Сажал против себя вихрастого Клементьева, серьёзного Харизомесоса, вечно над чем-то трунящего Широва, иногда Котельникова и Протасова и читал им лекцию, с ходу, без подготовки. Собственно, даже не лекцию, а размышления вслух, призывая молодых людей думать вместе с ним, соглашаться или спорить, принимать или отвергать его рассуждения.
— Как огромный внешний мир, включая планеты и космос, так и малый мир, который мы и под микроскопом не всегда углядываем, всё объединяется едиными законами. Законами движения.
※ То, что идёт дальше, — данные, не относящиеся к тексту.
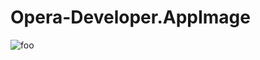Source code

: # Opera-Developer.AppImage

![foo](https://github.com/nx-appbuild-hub/Opera-Developer.AppImage//actions/workflows/makefile.yml/badge.svg)
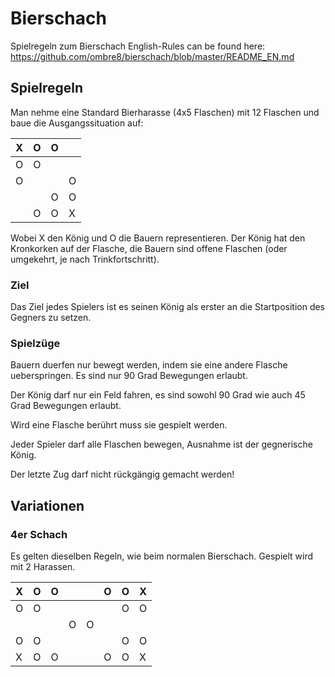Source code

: # Bierschach
Spielregeln zum Bierschach
English-Rules can be found here: https://github.com/ombre8/bierschach/blob/master/README_EN.md

## Spielregeln
Man nehme eine Standard Bierharasse (4x5 Flaschen) mit 12 Flaschen und baue die Ausgangssituation auf:

|X|O|O| |
|---|---|---|---|
|O|O| | |
|O| | |O|
| | |O|O|
| |O|O|X|

Wobei X den König und O die Bauern representieren. Der König hat den Kronkorken auf der Flasche, die Bauern sind offene Flaschen (oder umgekehrt, je nach Trinkfortschritt).

### Ziel
Das Ziel jedes Spielers ist es seinen König als erster an die Startposition des Gegners zu setzen.
### Spielzüge
Bauern duerfen nur bewegt werden, indem sie eine andere Flasche ueberspringen. Es sind nur 90 Grad Bewegungen erlaubt.

Der König darf nur ein Feld fahren, es sind sowohl 90 Grad wie auch 45 Grad Bewegungen erlaubt.

Wird eine Flasche berührt muss sie gespielt werden.

Jeder Spieler darf alle Flaschen bewegen, Ausnahme ist der gegnerische König.

Der letzte Zug darf nicht rückgängig gemacht werden!
## Variationen
### 4er Schach
Es gelten dieselben Regeln, wie beim normalen Bierschach. Gespielt wird mit 2 Harassen.

|X|O|O| | |O|O|X|
|---|---|---|---|---|---|---|---|
|O|O| | | | |O|O|
| | | |O|O| | | |
|O|O| | | | |O|O|
|X|O|O| | |O|O|X|
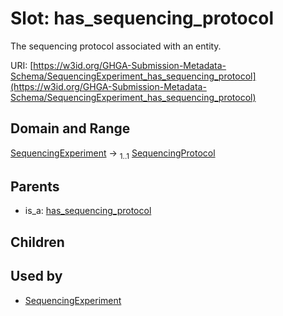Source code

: 
# Slot: has_sequencing_protocol


The sequencing protocol associated with an entity.

URI: [https://w3id.org/GHGA-Submission-Metadata-Schema/SequencingExperiment_has_sequencing_protocol](https://w3id.org/GHGA-Submission-Metadata-Schema/SequencingExperiment_has_sequencing_protocol)


## Domain and Range

[SequencingExperiment](SequencingExperiment.md) &#8594;  <sub>1..1</sub> [SequencingProtocol](SequencingProtocol.md)

## Parents

 *  is_a: [has_sequencing_protocol](has_sequencing_protocol.md)

## Children


## Used by

 * [SequencingExperiment](SequencingExperiment.md)
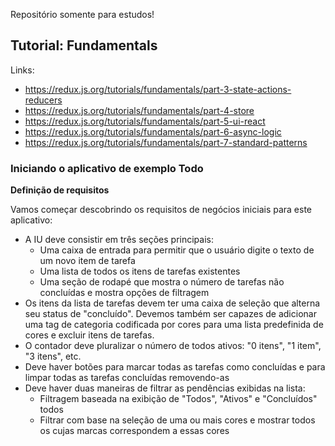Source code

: Repositório somente para estudos!

## Tutorial: Fundamentals

Links:

- https://redux.js.org/tutorials/fundamentals/part-3-state-actions-reducers
- https://redux.js.org/tutorials/fundamentals/part-4-store
- https://redux.js.org/tutorials/fundamentals/part-5-ui-react
- https://redux.js.org/tutorials/fundamentals/part-6-async-logic
- https://redux.js.org/tutorials/fundamentals/part-7-standard-patterns

### Iniciando o aplicativo de exemplo Todo

**Definição de requisitos**

Vamos começar descobrindo os requisitos de negócios iniciais para este aplicativo:

- A IU deve consistir em três seções principais:
  - Uma caixa de entrada para permitir que o usuário digite o texto de um novo item de tarefa
  - Uma lista de todos os itens de tarefas existentes
  - Uma seção de rodapé que mostra o número de tarefas não concluídas e mostra opções de filtragem
- Os itens da lista de tarefas devem ter uma caixa de seleção que alterna seu status de "concluído". Devemos também ser capazes de adicionar uma tag de categoria codificada por cores para uma lista predefinida de cores e excluir itens de tarefas.
- O contador deve pluralizar o número de todos ativos: "0 itens", "1 item", "3 itens", etc.
- Deve haver botões para marcar todas as tarefas como concluídas e para limpar todas as tarefas concluídas removendo-as
- Deve haver duas maneiras de filtrar as pendências exibidas na lista:
  - Filtragem baseada na exibição de "Todos", "Ativos" e "Concluídos" todos
  - Filtrar com base na seleção de uma ou mais cores e mostrar todos os cujas marcas correspondem a essas cores
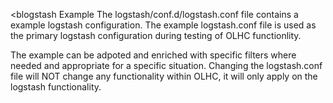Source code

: <blogstash Example</b>
The logstash/conf.d/logstash.conf file contains a example logstash configuration. The example logstash.conf file is used as the primary logstash configuration during testing of OLHC functionlity. 

The example can be adpoted and enriched with specific filters where needed and appropriate for a specific situation. Changing the logstash.conf file will NOT change any functionality within OLHC, it will only apply on the logstash functionality. 
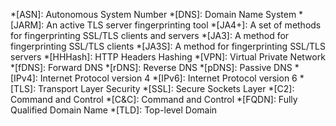 *[ASN]: Autonomous System Number
*[DNS]: Domain Name System
*[JARM]: An active TLS server fingerprinting tool
*[JA4+]: A set of methods for fingerprinting SSL/TLS clients and servers
*[JA3]: A method for fingerprinting SSL/TLS clients
*[JA3S]: A method for fingerprinting SSL/TLS servers
*[HHHash]: HTTP Headers Hashing
*[VPN]: Virtual Private Network
*[fDNS]: Forward DNS
*[rDNS]: Reverse DNS
*[pDNS]: Passive DNS
*[IPv4]: Internet Protocol version 4
*[IPv6]: Internet Protocol version 6
*[TLS]: Transport Layer Security
*[SSL]: Secure Sockets Layer
*[C2]: Command and Control
*[C&C]: Command and Control
*[FQDN]: Fully Qualified Domain Name
*[TLD]: Top-level Domain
И наше дело все сии законы раскрыть, сформулировать, в науку внедрить и до людей довести.
— Планеты и звёзды движутся, то мы видим, — возражал Харизомесос. — А под микроскопом, ежели реакции нет, ничего не движется!
— Увеличение малое, — отвечал Ломоносов. — Материя делима, но не бесконечно. Ещё древние говорили о неделимом атоме. Вот они-то и движутся! До этой самой последней «нечувствительной частицы» и надо бы добраться микроскопом. Да нелегко это. Не знаю, как сделать такое увеличение. Но если бы добрались, могли бы узреть, как сии частицы между собой сцепляются и как шатаются.